Many theories have attempted to explain why “Babangida, like a thief in the night, had handed his country to the OIC.” These have remained mere speculative conjectures. The consensus, however, is the surreptitious way by which Babangida actualized his plan without the knowledge of his deputy, Commodore Ebitu Ukiwe, the Ministry of External Affairs, as well as top functionaries within his so-called Armed Forces Ruling Council (AFRC).[69]

True to his controversial nature, Babangida denied any substantive claim to a systematic Islamization of Nigeria. Instead he formulated his arguments around the economic significance of upgrading the Islamic credentials of Nigeria to international standard. “Despite its name,” he declares, “member nations of the OIC are distinguished more by their identity as third world nations than by religious affinities. Its business is strictly international cooperation and the struggle for economic development and self-reliance.”[70]

The Christians and non-Muslims could not be persuaded otherwise. To them the government’s action demonstrated that Islamization was a political prerogative and as such the state cannot be trusted in matters of moral truth and civility. Even more unsettling for the Christian community was Babangida’s indifference to the role of the state as a fulcrum for balancing competing religious interests. In their view, “[t]here is no conceivable way by which full membership of OIC can be effective without using it to promote, canvass, or impose Islam on Nigeria.”[71]

Therefore, to take the country into an organization that was distinguishably “religious in ideology and orientation was a direct violation of the secular status of the Nigerian constitution.”[72] Recognizing that too much was at stake in the survival of the state, he hand-picked a committee and charged them, among other things, to create a permanent forum as “a clearing house for ideas on how religion can best serve the national issue, struggle for economic recovery and independence as well as for political cohesion and stability.”[73]

Although this had an appearance of “democratic liberalism,” Babangida has always held a utilitarian political view of religion. And in view of the utter inadequacy of his regime, religion became the anchor upon which to secure his despotic powers and bolster his partisan northern interests.

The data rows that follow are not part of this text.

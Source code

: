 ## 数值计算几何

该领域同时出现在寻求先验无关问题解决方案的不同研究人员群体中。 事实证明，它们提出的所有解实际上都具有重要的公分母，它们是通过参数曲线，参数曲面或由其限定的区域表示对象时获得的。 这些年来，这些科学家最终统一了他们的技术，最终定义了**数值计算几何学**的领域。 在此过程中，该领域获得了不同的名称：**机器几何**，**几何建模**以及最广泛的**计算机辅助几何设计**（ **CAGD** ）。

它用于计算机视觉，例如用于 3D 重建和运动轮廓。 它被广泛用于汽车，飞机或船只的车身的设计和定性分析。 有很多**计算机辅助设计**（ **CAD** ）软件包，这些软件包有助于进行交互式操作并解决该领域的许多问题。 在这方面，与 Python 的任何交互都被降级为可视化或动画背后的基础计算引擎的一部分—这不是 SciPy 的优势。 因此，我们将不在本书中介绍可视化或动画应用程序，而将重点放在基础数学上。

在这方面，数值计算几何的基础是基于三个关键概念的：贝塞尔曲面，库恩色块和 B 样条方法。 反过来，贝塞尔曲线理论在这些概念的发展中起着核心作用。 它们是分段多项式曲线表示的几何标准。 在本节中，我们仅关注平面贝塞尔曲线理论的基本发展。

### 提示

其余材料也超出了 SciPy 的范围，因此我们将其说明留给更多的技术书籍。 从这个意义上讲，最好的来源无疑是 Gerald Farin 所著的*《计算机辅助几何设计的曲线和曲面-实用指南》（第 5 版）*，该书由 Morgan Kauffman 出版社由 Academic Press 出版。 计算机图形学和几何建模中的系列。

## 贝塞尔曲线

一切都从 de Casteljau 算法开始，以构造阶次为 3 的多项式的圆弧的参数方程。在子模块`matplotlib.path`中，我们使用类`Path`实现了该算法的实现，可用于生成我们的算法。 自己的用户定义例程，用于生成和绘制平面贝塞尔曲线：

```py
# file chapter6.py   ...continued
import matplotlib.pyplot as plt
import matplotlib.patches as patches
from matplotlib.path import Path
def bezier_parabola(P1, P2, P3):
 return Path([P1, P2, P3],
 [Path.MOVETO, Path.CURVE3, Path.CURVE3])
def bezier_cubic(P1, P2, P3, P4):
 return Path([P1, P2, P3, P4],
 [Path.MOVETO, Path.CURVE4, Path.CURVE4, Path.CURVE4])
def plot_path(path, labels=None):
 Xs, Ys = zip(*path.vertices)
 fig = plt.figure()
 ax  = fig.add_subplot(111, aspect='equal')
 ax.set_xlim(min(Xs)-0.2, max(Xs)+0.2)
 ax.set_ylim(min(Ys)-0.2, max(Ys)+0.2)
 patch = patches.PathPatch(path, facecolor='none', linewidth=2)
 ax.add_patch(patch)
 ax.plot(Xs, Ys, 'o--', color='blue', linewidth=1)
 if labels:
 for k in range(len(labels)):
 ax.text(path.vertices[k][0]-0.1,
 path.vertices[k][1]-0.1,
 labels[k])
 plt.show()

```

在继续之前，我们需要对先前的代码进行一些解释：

Political Appointments, Authority, and Legitimacy

Whatever one’s attitude toward the policy issue regarding Nigeria’s membership of the OIC, there is no question that Babangida pursued a type of religion-based political ideology. Under his regime, the Muslim life endured and thrived simply because the muscle of a self-conscious Muslim ruler could be harmonized to consolidate and preserve the status quo. And because of his concern with regime legitimization, Babangida utilized Islam to bolster his position and to appeal to northern interests. This he achieved through indiscriminate and judicious appointments of influential Muslims and northerners into major government and military positions. As a result of these appointments, Babangida provided for himself a natural rallying point for deflecting criticisms from domestic economic failures.

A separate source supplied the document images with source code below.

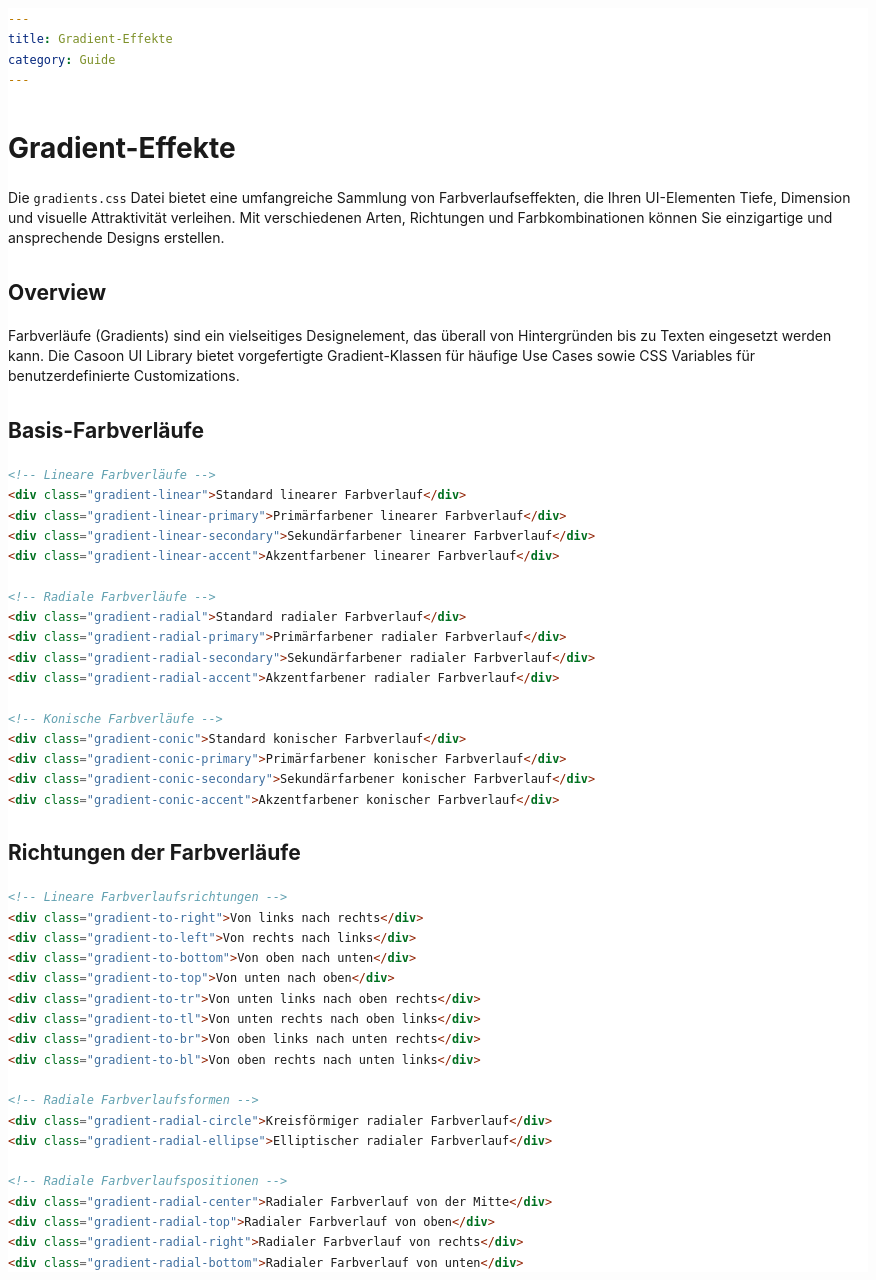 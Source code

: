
```yaml
---
title: Gradient-Effekte
category: Guide
---
```


# Gradient-Effekte

Die `gradients.css` Datei bietet eine umfangreiche Sammlung von Farbverlaufseffekten, die Ihren UI-Elementen Tiefe, Dimension und visuelle Attraktivität verleihen. Mit verschiedenen Arten, Richtungen und Farbkombinationen können Sie einzigartige und ansprechende Designs erstellen.

## Overview

Farbverläufe (Gradients) sind ein vielseitiges Designelement, das überall von Hintergründen bis zu Texten eingesetzt werden kann. Die Casoon UI Library bietet vorgefertigte Gradient-Klassen für häufige Use Cases sowie CSS Variables für benutzerdefinierte Customizations.

## Basis-Farbverläufe

```html
<!-- Lineare Farbverläufe -->
<div class="gradient-linear">Standard linearer Farbverlauf</div>
<div class="gradient-linear-primary">Primärfarbener linearer Farbverlauf</div>
<div class="gradient-linear-secondary">Sekundärfarbener linearer Farbverlauf</div>
<div class="gradient-linear-accent">Akzentfarbener linearer Farbverlauf</div>

<!-- Radiale Farbverläufe -->
<div class="gradient-radial">Standard radialer Farbverlauf</div>
<div class="gradient-radial-primary">Primärfarbener radialer Farbverlauf</div>
<div class="gradient-radial-secondary">Sekundärfarbener radialer Farbverlauf</div>
<div class="gradient-radial-accent">Akzentfarbener radialer Farbverlauf</div>

<!-- Konische Farbverläufe -->
<div class="gradient-conic">Standard konischer Farbverlauf</div>
<div class="gradient-conic-primary">Primärfarbener konischer Farbverlauf</div>
<div class="gradient-conic-secondary">Sekundärfarbener konischer Farbverlauf</div>
<div class="gradient-conic-accent">Akzentfarbener konischer Farbverlauf</div>
```

## Richtungen der Farbverläufe

```html
<!-- Lineare Farbverlaufsrichtungen -->
<div class="gradient-to-right">Von links nach rechts</div>
<div class="gradient-to-left">Von rechts nach links</div>
<div class="gradient-to-bottom">Von oben nach unten</div>
<div class="gradient-to-top">Von unten nach oben</div>
<div class="gradient-to-tr">Von unten links nach oben rechts</div>
<div class="gradient-to-tl">Von unten rechts nach oben links</div>
<div class="gradient-to-br">Von oben links nach unten rechts</div>
<div class="gradient-to-bl">Von oben rechts nach unten links</div>

<!-- Radiale Farbverlaufsformen -->
<div class="gradient-radial-circle">Kreisförmiger radialer Farbverlauf</div>
<div class="gradient-radial-ellipse">Elliptischer radialer Farbverlauf</div>

<!-- Radiale Farbverlaufspositionen -->
<div class="gradient-radial-center">Radialer Farbverlauf von der Mitte</div>
<div class="gradient-radial-top">Radialer Farbverlauf von oben</div>
<div class="gradient-radial-right">Radialer Farbverlauf von rechts</div>
<div class="gradient-radial-bottom">Radialer Farbverlauf von unten</div>
```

Examples of the dominating influence of Muslims in national politics are numerous. However, what perhaps stands out most clearly was his cabinet reshuffle of December 1989, and the widespread apparent absence of Christians in it. CAN’s reaction was predictable indeed, vigorously decrying the inequality of a government dominated by about eighty percent Muslims, with the remaining twenty percent occupying inconsequential offices. Samuel Salifu, the self-described “fanatical Christian” secretary of the Kaduna branch of CAN was even more specific. According to him, of the total number of thirty-five ministers, twenty-seven were Muslims, five were Christians, and three did not declare their religious affiliations.[74] 

The condemnation of the lopsided character of Babangida’s cabinet reshuffle made headlines in the mainstream media. The African Guardian, for example, reported:

Reaction to the December 29 changes followed predictable religious, sectional and ethnic lines. Christians, especially in the North, sought to draw attention to the fact that as a result of the changes, virtually all of the most important offices in the land: President, Chairman of the Joint Chiefs of staff, Army Chief of Staff, Inspector General of Police, Head of the Secret Service, Chief Justice of the Federation, Defence, External Affairs and Petroleum resources Ministership are now held by Moslems.[75] 

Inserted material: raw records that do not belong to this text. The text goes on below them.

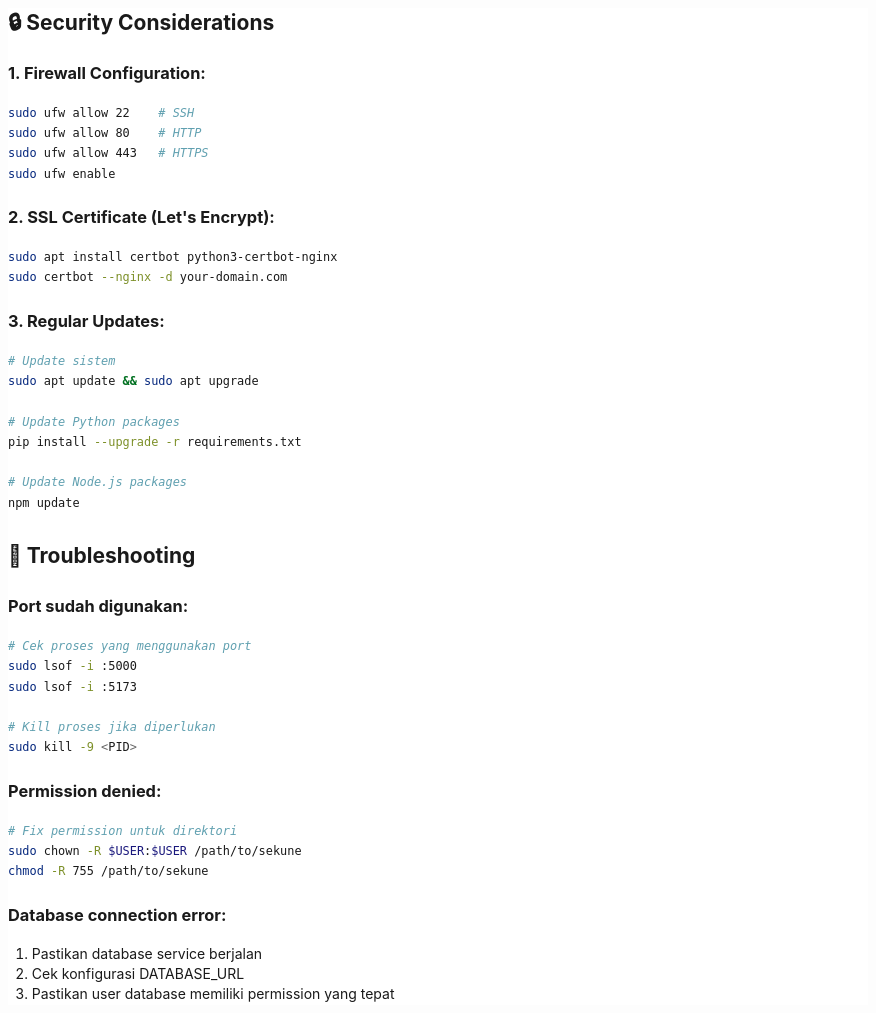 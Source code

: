 ## 🔒 Security Considerations

### 1. Firewall Configuration:
```bash
sudo ufw allow 22    # SSH
sudo ufw allow 80    # HTTP
sudo ufw allow 443   # HTTPS
sudo ufw enable
```

### 2. SSL Certificate (Let's Encrypt):
```bash
sudo apt install certbot python3-certbot-nginx
sudo certbot --nginx -d your-domain.com
```

### 3. Regular Updates:
```bash
# Update sistem
sudo apt update && sudo apt upgrade

# Update Python packages
pip install --upgrade -r requirements.txt

# Update Node.js packages
npm update
```

## 🐛 Troubleshooting

### Port sudah digunakan:
```bash
# Cek proses yang menggunakan port
sudo lsof -i :5000
sudo lsof -i :5173

# Kill proses jika diperlukan
sudo kill -9 <PID>
```

### Permission denied:
```bash
# Fix permission untuk direktori
sudo chown -R $USER:$USER /path/to/sekune
chmod -R 755 /path/to/sekune
```

### Database connection error:
1. Pastikan database service berjalan
2. Cek konfigurasi DATABASE_URL
3. Pastikan user database memiliki permission yang tepat
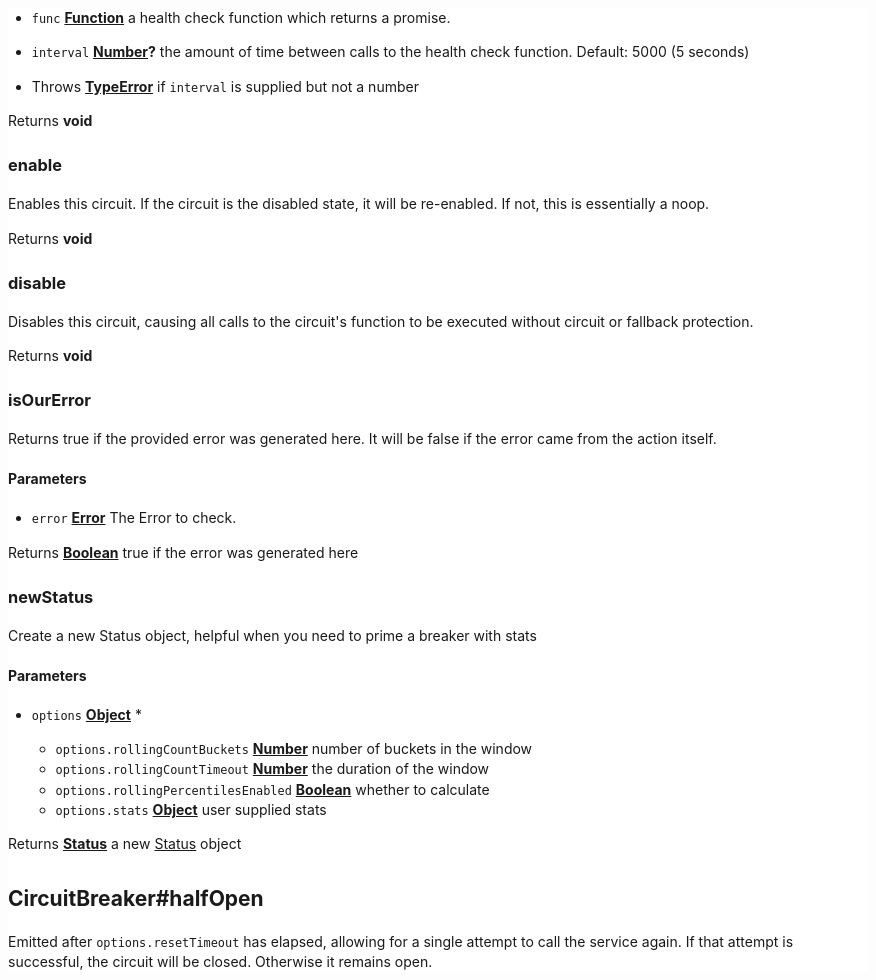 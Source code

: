 *   `func` **[Function][53]** a health check function which returns a promise.
*   `interval` **[Number][56]?** the amount of time between calls to the health
    check function. Default: 5000 (5 seconds)



*   Throws **[TypeError][61]** if `interval` is supplied but not a number

Returns **void** 

### enable

Enables this circuit. If the circuit is the  disabled
state, it will be re-enabled. If not, this is essentially
a noop.

Returns **void** 

### disable

Disables this circuit, causing all calls to the circuit's function
to be executed without circuit or fallback protection.

Returns **void** 

### isOurError

Returns true if the provided error was generated here. It will be false
if the error came from the action itself.

#### Parameters

*   `error` **[Error][62]** The Error to check.

Returns **[Boolean][58]** true if the error was generated here

### newStatus

Create a new Status object,
helpful when you need to prime a breaker with stats

#### Parameters

*   `options` **[Object][54]** *

    *   `options.rollingCountBuckets` **[Number][56]** number of buckets in the window
    *   `options.rollingCountTimeout` **[Number][56]** the duration of the window
    *   `options.rollingPercentilesEnabled` **[Boolean][58]** whether to calculate
    *   `options.stats` **[Object][54]** user supplied stats

Returns **[Status][55]** a new [Status][13] object

## CircuitBreaker#halfOpen

Emitted after `options.resetTimeout` has elapsed, allowing for
a single attempt to call the service again. If that attempt is
successful, the circuit will be closed. Otherwise it remains open.


[1]: #circuitbreaker
[2]: #parameters
[3]: #close
[4]: #open
[5]: #shutdown
[6]: #isshutdown
[7]: #name
[8]: #group
[9]: #pendingclose
[10]: #closed
[11]: #opened
[12]: #halfopen
[13]: #status
[14]: #stats
[15]: #enabled
[16]: #warmup
[17]: #volumethreshold
[18]: #fallback
[19]: #parameters-1
[20]: #fire
[21]: #parameters-2
[22]: #call
[23]: #parameters-3
[24]: #clearcache
[25]: #healthcheck
[26]: #parameters-4
[27]: #enable
[28]: #disable
[29]: #isourerror
[30]: #parameters-5
[31]: #newstatus
[32]: #parameters-6
[33]: #circuitbreakerhalfopen
[34]: #circuitbreakerclose
[35]: #circuitbreakeropen
[36]: #circuitbreakershutdown
[37]: #circuitbreakerfire
[38]: #circuitbreakercachehit
[39]: #circuitbreakercachemiss
[40]: #circuitbreakerreject
[41]: #circuitbreakertimeout
[42]: #circuitbreakersuccess
[43]: #circuitbreakersemaphorelocked
[44]: #circuitbreakerhealthcheckfailed
[45]: #circuitbreakerfallback
[46]: #circuitbreakerfailure
[47]: #status-1
[48]: #parameters-7
[49]: #examples
[50]: #stats-1
[51]: #window
[52]: #statussnapshot
[53]: https://developer.mozilla.org/docs/Web/JavaScript/Reference/Statements/function
[54]: https://developer.mozilla.org/docs/Web/JavaScript/Reference/Global_Objects/Object
[55]: #status
[56]: https://developer.mozilla.org/docs/Web/JavaScript/Reference/Global_Objects/Number
[57]: https://developer.mozilla.org/docs/Web/JavaScript/Reference/Global_Objects/String
[58]: https://developer.mozilla.org/docs/Web/JavaScript/Reference/Global_Objects/Boolean
[59]: #circuitbreaker
[60]: https://developer.mozilla.org/docs/Web/JavaScript/Reference/Global_Objects/Promise
[61]: https://developer.mozilla.org/docs/Web/JavaScript/Reference/Global_Objects/TypeError
[62]: https://developer.mozilla.org/docs/Web/JavaScript/Reference/Global_Objects/Error
[63]: https://developer.mozilla.org/docs/Web/JavaScript/Reference/Global_Objects/Array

If the mainstream media could react in this way, it should not be surprising, then, that CAN perceived Babangida as a powerful and unapologetic instrument of northern Islamic interests:

Since the Babangida administration came to power it has unashamedly and in utter contempt for national unity manifested its naked discriminatory religious posture through overt and covert acts of patronage and preference for Islamic religion. One is therefore left with no alternative but to conclude that the Babangida administration is the principal agent for the Islamization of Nigeria. This administration, more than any before it, has built up religious tension in this country of a dimension that is capable of obliterating the foundations of our corporate entity as a country.[76] 

Those were strong accusations and not mere idle words. The obliteration of those foundations of “corporate entity” manifested in the religious violence of the late 1980s through the 1990s.


Violent Faces of Religion: The Muslim-Christian Clashes (1980s-1990s)

Just like the political associations which preceded it historically, the state is a relationship of rule (Herrschaft) by human beings over human beings, and one that rests on the legitimate use of violence (that is, violence that is held to be legitimate). For the state to remain in existence, those who are ruled must submit to the authority claimed by whoever rules at any given time. When do people do this, and why? What inner justifications and what external means support this rule? [77]

The renowned sociologist, Max Weber, has observed that the stability of any form of rule, or any legitimation of it, depends largely on the condition that the ruled submit to be ruled. And in order to restrain impulsive conduct against any inequality in the distribution of power, any form of rule must justify itself and seek legitimacy. Confined to a state of silent isolation and political passivity, these legitimating doctrines are generally accepted by the ruled. But “when the inherent inequalities of social existence become visible, legitimating ideas are questioned, with intense and possibly violent struggles as a consequence.”[78]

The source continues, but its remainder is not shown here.